Pictures paired with source code:

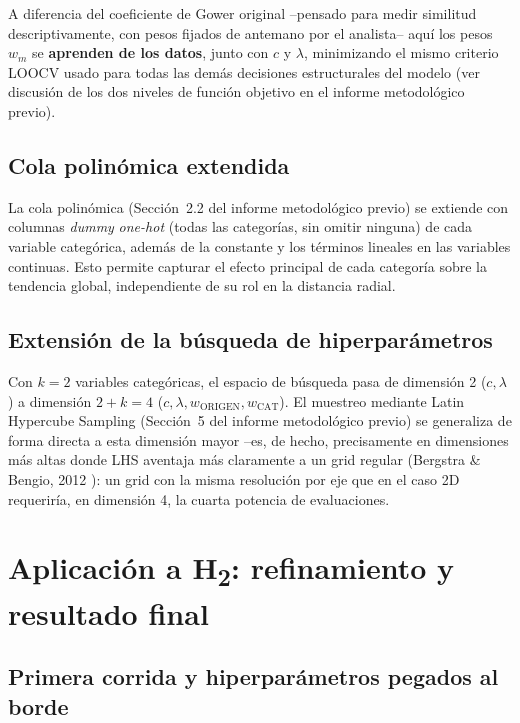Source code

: \documentclass[11pt,a4paper]{article}
\begin{document}
A diferencia del coeficiente de Gower original --pensado para medir
similitud descriptivamente, con pesos fijados de antemano por el analista--
aqu\'i los pesos $w_m$ se \textbf{aprenden de los datos}, junto con $c$ y
$\lambda$, minimizando el mismo criterio LOOCV usado para todas las dem\'as
decisiones estructurales del modelo (ver discusi\'on de los dos niveles de
funci\'on objetivo en el informe metodol\'ogico previo).

\subsection{Cola polin\'omica extendida}

La cola polin\'omica (Secci\'on~2.2 del informe metodol\'ogico previo) se
extiende con columnas \emph{dummy} \emph{one-hot} (todas las categor\'ias,
sin omitir ninguna) de cada variable categ\'orica, adem\'as de la constante y
los t\'erminos lineales en las variables continuas. Esto permite capturar el
efecto principal de cada categor\'ia sobre la tendencia global, independiente
de su rol en la distancia radial.

\subsection{Extensi\'on de la b\'usqueda de hiperpar\'ametros}

Con $k=2$ variables categ\'oricas, el espacio de b\'usqueda pasa de dimensi\'on
2 ($c,\lambda$) a dimensi\'on $2+k=4$ ($c,\lambda,w_{\text{ORIGEN}},w_{\text{CAT}}$).
El muestreo mediante Latin Hypercube Sampling (Secci\'on~5 del informe
metodol\'ogico previo) se generaliza de forma directa a esta dimensi\'on
mayor --es, de hecho, precisamente en dimensiones m\'as altas donde LHS
aventaja m\'as claramente a un grid regular (Bergstra \& Bengio, 2012
\cite{bergstra2012}): un grid con la misma resoluci\'on por eje que en el
caso 2D requerir\'ia, en dimensi\'on 4, la cuarta potencia de evaluaciones.

\section{Aplicaci\'on a H\textsubscript{2}: refinamiento y resultado final}
\label{sec:h2}

\subsection{Primera corrida y hiperpar\'ametros pegados al borde}
\end{document}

Task statement
Please copy only the lines from the one with "metodol\'ogico previo) se generaliza" through the final line of the records above, both ends included.

Response below
metodol\'ogico previo) se generaliza de forma directa a esta dimensi\'on
mayor --es, de hecho, precisamente en dimensiones m\'as altas donde LHS
aventaja m\'as claramente a un grid regular (Bergstra \& Bengio, 2012
\cite{bergstra2012}): un grid con la misma resoluci\'on por eje que en el
caso 2D requerir\'ia, en dimensi\'on 4, la cuarta potencia de evaluaciones.

\section{Aplicaci\'on a H\textsubscript{2}: refinamiento y resultado final}
\label{sec:h2}

\subsection{Primera corrida y hiperpar\'ametros pegados al borde}
\end{document}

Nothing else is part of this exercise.